Metadata-Version: 2.4
Name: mdeval
Version: 0.1.2
Summary: A Python implementation of the NIST md-eval.pl script for evaluating rich transcription accuracy.
Author-email: Quan Wang <quanw@google.com>
License: MIT
License-File: LICENSE
Requires-Python: >=3.8
Description-Content-Type: text/markdown

# NIST md-eval in Python

[![Python Package](https://github.com/wq2012/mdeval/actions/workflows/python-package.yml/badge.svg)](https://github.com/wq2012/mdeval/actions/workflows/python-package.yml)
[![PyPI Version](https://img.shields.io/pypi/v/mdeval.svg)](https://pypi.python.org/pypi/mdeval)
[![Python Versions](https://img.shields.io/pypi/pyversions/mdeval.svg)](https://pypi.org/project/mdeval)
[![Downloads](https://static.pepy.tech/badge/mdeval)](https://pepy.tech/project/mdeval)

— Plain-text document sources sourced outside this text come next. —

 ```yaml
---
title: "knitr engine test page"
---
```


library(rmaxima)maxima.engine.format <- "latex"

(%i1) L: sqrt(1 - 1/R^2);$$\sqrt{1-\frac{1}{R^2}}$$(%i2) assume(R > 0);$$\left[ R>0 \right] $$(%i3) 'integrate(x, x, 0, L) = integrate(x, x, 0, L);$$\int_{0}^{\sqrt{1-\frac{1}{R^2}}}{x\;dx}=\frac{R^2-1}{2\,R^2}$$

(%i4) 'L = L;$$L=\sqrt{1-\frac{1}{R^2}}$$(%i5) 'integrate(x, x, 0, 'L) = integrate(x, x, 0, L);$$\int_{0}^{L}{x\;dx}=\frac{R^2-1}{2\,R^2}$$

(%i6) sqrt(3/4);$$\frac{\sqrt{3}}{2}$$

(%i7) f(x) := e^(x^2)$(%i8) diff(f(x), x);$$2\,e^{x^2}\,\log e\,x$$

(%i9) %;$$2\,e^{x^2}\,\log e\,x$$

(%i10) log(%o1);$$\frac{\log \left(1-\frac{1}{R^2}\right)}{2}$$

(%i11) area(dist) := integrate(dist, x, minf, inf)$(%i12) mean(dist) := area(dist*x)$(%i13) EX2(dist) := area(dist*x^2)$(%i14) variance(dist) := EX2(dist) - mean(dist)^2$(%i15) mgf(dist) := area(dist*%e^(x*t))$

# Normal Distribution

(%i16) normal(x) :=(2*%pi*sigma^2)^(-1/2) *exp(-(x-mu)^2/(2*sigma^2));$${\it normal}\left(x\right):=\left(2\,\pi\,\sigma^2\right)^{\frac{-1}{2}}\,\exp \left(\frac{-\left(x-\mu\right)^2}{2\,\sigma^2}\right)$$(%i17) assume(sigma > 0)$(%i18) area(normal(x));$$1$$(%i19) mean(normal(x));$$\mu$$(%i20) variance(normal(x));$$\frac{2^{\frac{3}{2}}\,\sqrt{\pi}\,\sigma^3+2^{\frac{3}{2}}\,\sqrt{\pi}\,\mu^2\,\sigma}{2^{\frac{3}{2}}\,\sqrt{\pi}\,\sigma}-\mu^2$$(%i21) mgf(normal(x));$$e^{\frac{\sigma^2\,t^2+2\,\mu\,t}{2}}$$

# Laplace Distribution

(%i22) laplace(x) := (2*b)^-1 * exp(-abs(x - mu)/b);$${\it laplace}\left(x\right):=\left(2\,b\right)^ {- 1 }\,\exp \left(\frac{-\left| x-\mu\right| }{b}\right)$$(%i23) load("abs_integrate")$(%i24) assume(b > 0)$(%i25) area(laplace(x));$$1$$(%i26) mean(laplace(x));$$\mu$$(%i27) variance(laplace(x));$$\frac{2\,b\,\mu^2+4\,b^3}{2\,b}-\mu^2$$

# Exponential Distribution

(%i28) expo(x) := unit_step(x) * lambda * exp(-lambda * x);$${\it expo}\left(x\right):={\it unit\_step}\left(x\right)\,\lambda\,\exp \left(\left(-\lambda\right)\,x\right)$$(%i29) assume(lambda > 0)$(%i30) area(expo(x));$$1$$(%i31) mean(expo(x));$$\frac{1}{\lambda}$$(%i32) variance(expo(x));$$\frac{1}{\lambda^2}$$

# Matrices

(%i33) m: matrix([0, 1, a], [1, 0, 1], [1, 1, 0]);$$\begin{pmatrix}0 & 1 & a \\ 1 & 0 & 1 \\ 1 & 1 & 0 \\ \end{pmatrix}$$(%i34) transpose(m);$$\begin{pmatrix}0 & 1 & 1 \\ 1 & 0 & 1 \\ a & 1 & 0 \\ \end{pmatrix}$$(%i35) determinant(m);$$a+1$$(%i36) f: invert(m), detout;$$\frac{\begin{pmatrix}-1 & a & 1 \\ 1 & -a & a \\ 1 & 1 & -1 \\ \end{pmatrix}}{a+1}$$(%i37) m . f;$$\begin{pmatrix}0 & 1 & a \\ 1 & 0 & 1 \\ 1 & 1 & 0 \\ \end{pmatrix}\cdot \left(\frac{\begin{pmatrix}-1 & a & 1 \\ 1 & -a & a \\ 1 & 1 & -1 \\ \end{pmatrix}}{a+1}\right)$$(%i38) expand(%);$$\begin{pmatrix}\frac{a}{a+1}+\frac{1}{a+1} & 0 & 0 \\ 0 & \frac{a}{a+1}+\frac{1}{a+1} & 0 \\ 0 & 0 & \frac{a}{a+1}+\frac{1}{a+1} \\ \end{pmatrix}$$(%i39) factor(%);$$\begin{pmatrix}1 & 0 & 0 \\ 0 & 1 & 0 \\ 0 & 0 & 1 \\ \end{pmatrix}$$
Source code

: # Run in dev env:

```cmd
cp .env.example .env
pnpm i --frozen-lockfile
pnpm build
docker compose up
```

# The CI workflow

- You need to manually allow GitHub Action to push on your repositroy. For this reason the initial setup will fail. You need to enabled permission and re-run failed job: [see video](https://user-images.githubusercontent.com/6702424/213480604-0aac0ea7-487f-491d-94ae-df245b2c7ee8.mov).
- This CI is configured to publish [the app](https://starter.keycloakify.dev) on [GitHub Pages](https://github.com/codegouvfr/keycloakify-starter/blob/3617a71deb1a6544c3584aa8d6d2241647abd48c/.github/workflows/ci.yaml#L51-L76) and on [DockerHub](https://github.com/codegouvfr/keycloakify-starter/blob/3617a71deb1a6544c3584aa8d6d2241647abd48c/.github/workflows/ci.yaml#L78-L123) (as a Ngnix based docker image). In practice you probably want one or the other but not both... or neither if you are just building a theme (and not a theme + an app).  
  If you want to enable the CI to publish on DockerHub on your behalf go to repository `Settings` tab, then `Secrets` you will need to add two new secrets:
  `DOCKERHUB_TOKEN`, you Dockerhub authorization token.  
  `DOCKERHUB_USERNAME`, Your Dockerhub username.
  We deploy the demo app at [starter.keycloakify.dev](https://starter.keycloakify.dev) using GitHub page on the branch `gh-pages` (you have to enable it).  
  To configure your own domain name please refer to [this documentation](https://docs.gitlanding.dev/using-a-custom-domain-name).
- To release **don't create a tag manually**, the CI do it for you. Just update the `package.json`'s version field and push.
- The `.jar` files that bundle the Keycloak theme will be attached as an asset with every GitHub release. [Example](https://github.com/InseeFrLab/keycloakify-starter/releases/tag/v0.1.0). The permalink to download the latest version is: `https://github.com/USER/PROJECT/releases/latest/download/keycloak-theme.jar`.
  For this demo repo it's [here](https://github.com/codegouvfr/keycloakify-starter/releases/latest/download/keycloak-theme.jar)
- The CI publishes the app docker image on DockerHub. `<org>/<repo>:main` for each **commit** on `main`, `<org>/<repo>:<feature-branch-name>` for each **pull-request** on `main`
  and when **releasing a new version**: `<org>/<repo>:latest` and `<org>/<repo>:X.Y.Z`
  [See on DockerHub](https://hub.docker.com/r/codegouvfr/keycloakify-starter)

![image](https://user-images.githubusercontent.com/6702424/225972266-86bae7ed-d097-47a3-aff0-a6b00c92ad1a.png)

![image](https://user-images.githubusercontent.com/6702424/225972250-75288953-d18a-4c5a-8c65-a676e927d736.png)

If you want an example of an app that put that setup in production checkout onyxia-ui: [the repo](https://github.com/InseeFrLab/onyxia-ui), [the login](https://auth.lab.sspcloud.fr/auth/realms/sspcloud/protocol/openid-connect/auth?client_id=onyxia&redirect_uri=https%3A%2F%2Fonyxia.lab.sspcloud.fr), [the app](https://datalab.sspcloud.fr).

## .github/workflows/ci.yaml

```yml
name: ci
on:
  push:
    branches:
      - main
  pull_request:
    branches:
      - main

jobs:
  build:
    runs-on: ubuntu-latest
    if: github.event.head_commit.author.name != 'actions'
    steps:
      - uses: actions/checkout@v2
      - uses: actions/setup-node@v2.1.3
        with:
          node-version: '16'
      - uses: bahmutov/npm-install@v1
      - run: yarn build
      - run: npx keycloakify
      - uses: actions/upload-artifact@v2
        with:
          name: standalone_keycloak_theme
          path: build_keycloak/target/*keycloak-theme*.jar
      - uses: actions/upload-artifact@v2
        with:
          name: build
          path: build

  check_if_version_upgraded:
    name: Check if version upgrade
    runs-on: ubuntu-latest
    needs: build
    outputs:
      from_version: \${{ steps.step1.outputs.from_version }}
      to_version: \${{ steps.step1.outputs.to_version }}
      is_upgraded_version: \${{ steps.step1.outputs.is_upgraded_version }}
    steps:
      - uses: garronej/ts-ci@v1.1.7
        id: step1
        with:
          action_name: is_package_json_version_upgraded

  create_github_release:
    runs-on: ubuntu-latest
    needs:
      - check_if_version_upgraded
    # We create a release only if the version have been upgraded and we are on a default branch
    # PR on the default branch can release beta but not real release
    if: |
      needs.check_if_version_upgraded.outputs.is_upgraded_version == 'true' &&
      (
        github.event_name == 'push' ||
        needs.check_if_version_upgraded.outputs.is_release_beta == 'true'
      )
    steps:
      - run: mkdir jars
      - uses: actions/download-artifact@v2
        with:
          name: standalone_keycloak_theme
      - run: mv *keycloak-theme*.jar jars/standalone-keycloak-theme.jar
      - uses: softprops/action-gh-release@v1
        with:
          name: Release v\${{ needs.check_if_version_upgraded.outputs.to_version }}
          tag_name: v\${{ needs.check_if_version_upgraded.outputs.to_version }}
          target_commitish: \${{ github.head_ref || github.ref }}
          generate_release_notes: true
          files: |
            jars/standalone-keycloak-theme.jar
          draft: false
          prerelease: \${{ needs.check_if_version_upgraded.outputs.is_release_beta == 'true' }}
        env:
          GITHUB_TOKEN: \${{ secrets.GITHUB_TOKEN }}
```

A Python implementation of the NIST `md-eval.pl` script for evaluating rich transcription and speaker diarization accuracy. This tool mimics the core functionality and scoring logic of the standard Perl script used in NIST evaluations (e.g., RT-0x), focusing on Diarization Error Rate (DER).

## Table of Contents

- [Overview](#overview)
- [Installation](#installation)
- [Usage](#usage)
  - [Command Line Interface](#command-line-interface)
  - [Python API](#python-api)
- [Input Formats](#input-formats)
  - [RTTM (Rich Transcription Time Marked)](#rttm-rich-transcription-time-marked)
  - [UEM (Un-partitioned Evaluation Map)](#uem-un-partitioned-evaluation-map)
- [Core Algorithms](#core-algorithms)
  - [Scoring Logic](#scoring-logic)
  - [Optimal Speaker Mapping](#optimal-speaker-mapping)
  - [Collars](#collars)
  - [Overlap Exclusion](#overlap-exclusion)
- [Testing](#testing)
- [Citation](#citation)

## Overview

`mdeval` calculates the Diarization Error Rate (DER) by comparing a system hypothesis (SYS) against a ground truth reference (REF). It supports:
- **Missed Speech**: Speech present in REF but not in SYS.
- **False Alarm**: Speech present in SYS but not in REF.
- **Speaker Error**: Speech assigned to the wrong speaker (after optimal mapping).
- **Collars**: Optional no-score zones around reference segment boundaries.
- **Overlap handling**: Option to exclude regions where multiple reference speakers talk simultaneously.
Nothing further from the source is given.